Security is usefully broken down into three aspects: confidentiality, integrity and availability.
- Confidentiality for assessments includes that questions are kept secure and that results are available only to those who should see them.
- Integrity for assessments includes that that the process is fair and robust, that identify of the test-taker is confirmed and that cheating does not take place.
- Availability includes that assessments can be taken when needed and that results are stored safely for the long term.
A failure of security, particularly one of confidentiality or integrity reduces the usefulness and trustworthiness of test results. A confidentiality failure might mean that results are meaningless as some test-takers knew questions in advance. An integrity failure means that some results might not be genuine.
So how do you approach making an assessment program secure? The best way to think about this is in terms of risk. Risk assessment is at the heart of all successful security systems and central to the widely respected ISO 27001 and NIST 800-53 security standards. In order to focus resources to make an assessment program secure and to reduce cheating, you need to enumerate and quantify the risks and identify probability (how likely they are to happen) and impact (how serious it is if they do). You then allocate mitigation effort at the ones with higher probability and impact. This is shown illustratively in the diagram – the most important risks to deal with are those that have high probability and high impact.

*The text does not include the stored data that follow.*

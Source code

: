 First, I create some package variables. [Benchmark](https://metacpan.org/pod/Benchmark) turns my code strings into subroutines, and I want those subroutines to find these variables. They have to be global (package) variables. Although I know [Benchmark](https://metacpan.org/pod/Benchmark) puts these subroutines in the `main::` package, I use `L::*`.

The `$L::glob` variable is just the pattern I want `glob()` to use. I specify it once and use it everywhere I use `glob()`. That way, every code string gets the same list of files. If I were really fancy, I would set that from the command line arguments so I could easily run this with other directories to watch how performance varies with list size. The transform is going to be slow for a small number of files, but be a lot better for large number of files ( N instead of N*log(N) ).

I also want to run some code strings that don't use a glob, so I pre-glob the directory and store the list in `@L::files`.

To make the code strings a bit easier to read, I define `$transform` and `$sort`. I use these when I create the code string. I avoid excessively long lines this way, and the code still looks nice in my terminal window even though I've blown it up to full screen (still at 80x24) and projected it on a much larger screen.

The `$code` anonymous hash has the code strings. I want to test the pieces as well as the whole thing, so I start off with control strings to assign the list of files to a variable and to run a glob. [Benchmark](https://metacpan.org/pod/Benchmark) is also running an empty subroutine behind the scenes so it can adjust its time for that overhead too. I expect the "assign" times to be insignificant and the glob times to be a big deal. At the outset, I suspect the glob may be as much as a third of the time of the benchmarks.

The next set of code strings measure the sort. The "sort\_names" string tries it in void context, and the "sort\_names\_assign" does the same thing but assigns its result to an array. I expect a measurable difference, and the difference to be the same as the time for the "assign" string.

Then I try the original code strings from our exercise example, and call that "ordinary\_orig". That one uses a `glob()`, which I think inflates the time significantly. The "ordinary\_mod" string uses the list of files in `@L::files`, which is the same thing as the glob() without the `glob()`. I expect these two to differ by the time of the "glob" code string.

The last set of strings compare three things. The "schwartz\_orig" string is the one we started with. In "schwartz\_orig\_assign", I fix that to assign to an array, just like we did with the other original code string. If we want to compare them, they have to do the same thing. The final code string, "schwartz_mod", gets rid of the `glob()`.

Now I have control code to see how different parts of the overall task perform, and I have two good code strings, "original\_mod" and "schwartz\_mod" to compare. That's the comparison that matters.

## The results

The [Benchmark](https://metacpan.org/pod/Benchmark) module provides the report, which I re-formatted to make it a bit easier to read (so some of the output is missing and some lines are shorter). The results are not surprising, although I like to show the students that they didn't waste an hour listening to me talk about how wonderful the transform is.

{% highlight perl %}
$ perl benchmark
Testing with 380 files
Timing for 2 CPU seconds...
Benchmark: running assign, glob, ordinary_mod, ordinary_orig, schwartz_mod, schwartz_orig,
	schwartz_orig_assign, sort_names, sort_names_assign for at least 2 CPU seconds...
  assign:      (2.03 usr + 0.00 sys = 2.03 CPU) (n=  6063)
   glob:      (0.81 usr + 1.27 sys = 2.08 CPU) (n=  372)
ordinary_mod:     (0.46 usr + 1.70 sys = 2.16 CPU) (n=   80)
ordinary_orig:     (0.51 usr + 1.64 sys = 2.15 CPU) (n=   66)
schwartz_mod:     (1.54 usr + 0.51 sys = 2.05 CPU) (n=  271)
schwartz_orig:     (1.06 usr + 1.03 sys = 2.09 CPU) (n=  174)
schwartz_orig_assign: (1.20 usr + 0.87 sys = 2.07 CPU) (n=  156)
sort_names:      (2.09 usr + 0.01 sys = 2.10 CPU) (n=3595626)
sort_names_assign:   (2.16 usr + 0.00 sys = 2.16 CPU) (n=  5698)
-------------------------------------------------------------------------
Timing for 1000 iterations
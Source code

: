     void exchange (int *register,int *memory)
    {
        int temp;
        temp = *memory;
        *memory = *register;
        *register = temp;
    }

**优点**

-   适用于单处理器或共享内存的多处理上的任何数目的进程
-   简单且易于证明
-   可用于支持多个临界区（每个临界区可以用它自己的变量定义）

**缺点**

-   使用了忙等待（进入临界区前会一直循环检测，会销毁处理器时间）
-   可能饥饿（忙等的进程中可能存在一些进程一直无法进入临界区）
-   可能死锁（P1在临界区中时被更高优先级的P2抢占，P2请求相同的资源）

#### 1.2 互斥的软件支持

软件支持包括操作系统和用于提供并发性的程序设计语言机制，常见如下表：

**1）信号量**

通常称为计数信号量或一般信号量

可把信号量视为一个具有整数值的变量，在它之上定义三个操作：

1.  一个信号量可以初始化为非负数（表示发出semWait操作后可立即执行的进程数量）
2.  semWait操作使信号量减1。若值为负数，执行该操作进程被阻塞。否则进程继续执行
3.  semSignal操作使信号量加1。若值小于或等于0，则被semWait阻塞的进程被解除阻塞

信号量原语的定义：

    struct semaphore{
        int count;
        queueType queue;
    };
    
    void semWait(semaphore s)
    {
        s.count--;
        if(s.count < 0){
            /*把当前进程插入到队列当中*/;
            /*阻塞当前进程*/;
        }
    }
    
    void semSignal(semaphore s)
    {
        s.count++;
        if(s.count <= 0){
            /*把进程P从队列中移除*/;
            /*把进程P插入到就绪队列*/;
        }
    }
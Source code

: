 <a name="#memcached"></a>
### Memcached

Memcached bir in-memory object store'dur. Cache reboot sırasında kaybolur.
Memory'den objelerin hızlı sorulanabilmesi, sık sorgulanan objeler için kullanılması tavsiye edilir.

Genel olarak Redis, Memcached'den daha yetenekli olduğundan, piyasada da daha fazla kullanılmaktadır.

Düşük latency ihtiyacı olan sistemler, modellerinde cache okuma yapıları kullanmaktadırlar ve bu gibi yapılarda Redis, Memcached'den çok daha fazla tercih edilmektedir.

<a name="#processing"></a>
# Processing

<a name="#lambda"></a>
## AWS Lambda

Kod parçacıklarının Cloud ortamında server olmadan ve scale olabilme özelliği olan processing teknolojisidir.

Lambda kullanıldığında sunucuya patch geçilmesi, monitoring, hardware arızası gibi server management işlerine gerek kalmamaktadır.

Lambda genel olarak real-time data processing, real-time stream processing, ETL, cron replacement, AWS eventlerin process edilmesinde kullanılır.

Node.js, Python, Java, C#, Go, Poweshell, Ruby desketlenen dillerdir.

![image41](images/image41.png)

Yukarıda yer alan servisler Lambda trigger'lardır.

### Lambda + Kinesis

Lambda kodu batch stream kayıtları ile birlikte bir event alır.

One reason why risk assessment is sensible is that it focuses effort on issues that matter. For example, the respected Verizon data breach investigations report for 2017 reported that 81% of hacking-related breaches involved weak or stolen passwords. For most assessment programs, it will make sense to put in place measures like strong passwords and training on good password practice for assessment administrators and authors to help mitigate this risk.
There is no “one size fits all approach”. Some risks will differ between assessment programs. To give a simple example, some organizations are concerned about people having reference materials or “cheat sheets” to look up answers in and this can be an important risk to mitigate against; whereas in other programs, exams are open book and this is not a concern. In some programs, identity fraud (where someone pretends to be someone else to take the exam for them) is a big concern; in others the nature of the proctoring or the community makes this much less likely.
If you’re interested in learning more about the risk approach to assessment security, I’m presenting a webinar “9 Risks to Test Security (and what to do about them)” on 28th November which:
- Explains the risk approach to assessment security.
- Details nine key risks to assessment security from authoring through delivery and into reporting.
- Gives some real examples of the threats for each risk.
- Suggests some mitigations and measures to consider to improve security.
You can see more details on the webinar and register here.
Assessment security matters because it impacts the quality and trustworthiness of assessment results. If you are not already doing it, starting a risk-based approach to analyzing risks to your security is the single best way to improve assessment security.